New York (HedgeCo.Net) – Since Obama’s Jumpstart Our Business Startups Act (JOBs Act), the ban on hedge fund advertising has been lifted. The JOBS Act became law in March 2012 and made the initial recommendation to allow “general solicitation” for private issuers, the law was approved with bipartisan support in both houses of Congress.
The rule went into affect on September 23rd 2013 and so far only 8 hedge funds have filed for the *506c exception:
– Zeus Alpha LP
– Steben Select Multi-Strategy Partners, L.P.
– Force Select LTD
– Big Tree Capital Opportunity Fund I, L.P.
– Big Tree Capital Emerging Markets Fund, L.P.
– Ogee Group LLC
– Steben Select Multi-Strategy Partners, L.P., and,
– Israel Investment Fund LP.
“While hedge funds are finally allowed to advertise, we believe that funds will be cautious in adopting general solicitation.” Evan Rapoport, founder of industry portal HedgeCo.net, said. “No one wants to be first and sign up to be the regulators’ guinea pig, but I do think that if you work with advertisers that have familiarity with securities regulations, the early adopters have a large opportunity to launch successful campaigns.”

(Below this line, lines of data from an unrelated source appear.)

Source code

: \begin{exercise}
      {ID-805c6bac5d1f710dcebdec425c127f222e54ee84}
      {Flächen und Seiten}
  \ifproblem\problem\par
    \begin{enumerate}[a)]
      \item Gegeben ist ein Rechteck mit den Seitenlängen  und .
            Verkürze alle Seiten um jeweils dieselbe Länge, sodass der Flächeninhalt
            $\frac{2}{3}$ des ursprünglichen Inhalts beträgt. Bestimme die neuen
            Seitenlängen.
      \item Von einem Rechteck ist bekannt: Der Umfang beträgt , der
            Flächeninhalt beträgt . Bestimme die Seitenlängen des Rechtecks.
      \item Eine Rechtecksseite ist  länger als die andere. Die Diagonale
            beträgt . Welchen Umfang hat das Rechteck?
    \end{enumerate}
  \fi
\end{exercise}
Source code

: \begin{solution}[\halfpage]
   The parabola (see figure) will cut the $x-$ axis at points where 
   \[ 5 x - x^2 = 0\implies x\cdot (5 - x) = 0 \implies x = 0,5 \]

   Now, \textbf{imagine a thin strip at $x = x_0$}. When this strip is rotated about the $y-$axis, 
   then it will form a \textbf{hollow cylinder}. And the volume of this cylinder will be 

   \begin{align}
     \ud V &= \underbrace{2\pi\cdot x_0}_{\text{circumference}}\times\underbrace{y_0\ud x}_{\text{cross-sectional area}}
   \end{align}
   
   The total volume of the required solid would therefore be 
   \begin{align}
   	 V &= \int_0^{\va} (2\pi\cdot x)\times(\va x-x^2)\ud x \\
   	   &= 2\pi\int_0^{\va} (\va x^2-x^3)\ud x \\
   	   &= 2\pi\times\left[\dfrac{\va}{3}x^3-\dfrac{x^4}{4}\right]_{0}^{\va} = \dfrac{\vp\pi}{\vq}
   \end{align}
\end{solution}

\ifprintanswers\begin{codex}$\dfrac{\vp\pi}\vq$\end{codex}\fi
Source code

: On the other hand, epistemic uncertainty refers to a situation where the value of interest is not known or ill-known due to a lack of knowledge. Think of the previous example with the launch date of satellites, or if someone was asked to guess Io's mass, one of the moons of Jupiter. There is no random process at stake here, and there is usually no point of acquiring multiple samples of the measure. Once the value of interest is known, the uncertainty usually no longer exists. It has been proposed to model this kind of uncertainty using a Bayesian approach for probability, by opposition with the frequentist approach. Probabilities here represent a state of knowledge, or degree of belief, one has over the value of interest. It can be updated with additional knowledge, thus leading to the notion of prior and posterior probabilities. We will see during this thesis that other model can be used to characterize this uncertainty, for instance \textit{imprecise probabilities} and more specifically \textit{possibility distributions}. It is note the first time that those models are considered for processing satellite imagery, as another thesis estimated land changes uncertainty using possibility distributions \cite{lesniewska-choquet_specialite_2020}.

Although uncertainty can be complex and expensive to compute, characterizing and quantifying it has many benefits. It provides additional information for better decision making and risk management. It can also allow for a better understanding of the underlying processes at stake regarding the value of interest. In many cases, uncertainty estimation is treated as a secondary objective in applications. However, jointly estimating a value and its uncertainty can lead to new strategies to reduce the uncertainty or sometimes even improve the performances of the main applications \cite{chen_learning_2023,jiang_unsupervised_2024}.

He went on to say: “We believe the first funds to take advantage of the JOBS act will more than likely be some of the largest funds in existence. It is the larger investment companies that can afford the upfront costs associated with rolling out a successful advertising and branding campaign.”
*Rule 506 of Regulation D is considered a “safe harbor” for the private offering exemption of Section 4(2) of the Securities Act. Companies using the Rule 506 exemption can raise an unlimited amount of money. A company can be assured it is within the Section 4(2) exemption by satisfying the following standards:
- The company cannot use general solicitation or advertising to market the securities;
- The company may sell its securities to an unlimited number of “accredited investors” and up to 35 other purchases. Unlike Rule 505, all non-accredited investors, either alone or with a purchaser representative, must be sophisticated—that is, they must have sufficient knowledge and experience in financial and business matters to make them capable of evaluating the merits and risks of the prospective investment;
- Companies must decide what information to give to accredited investors, so long as it does not violate the antifraud prohibitions of the federal securities laws. But companies must give non-accredited investors disclosure documents that are generally the same as those used in registered offerings. If a company provides information to accredited investors, it must make this information available to non-accredited investors as well;
- The company must be available to answer questions by prospective purchasers;
- Financial statement requirements are the same as for Rule 505; and
- Purchasers receive “restricted” securities, meaning that the securities cannot be sold for at least a year without registering them.
If you are thinking about investing in a Reg D company, you should access the EDGAR database to determine whether the company has filed Form D. . If the company has not filed a Form D, this should alert you that the company might not be in compliance with the federal securities laws.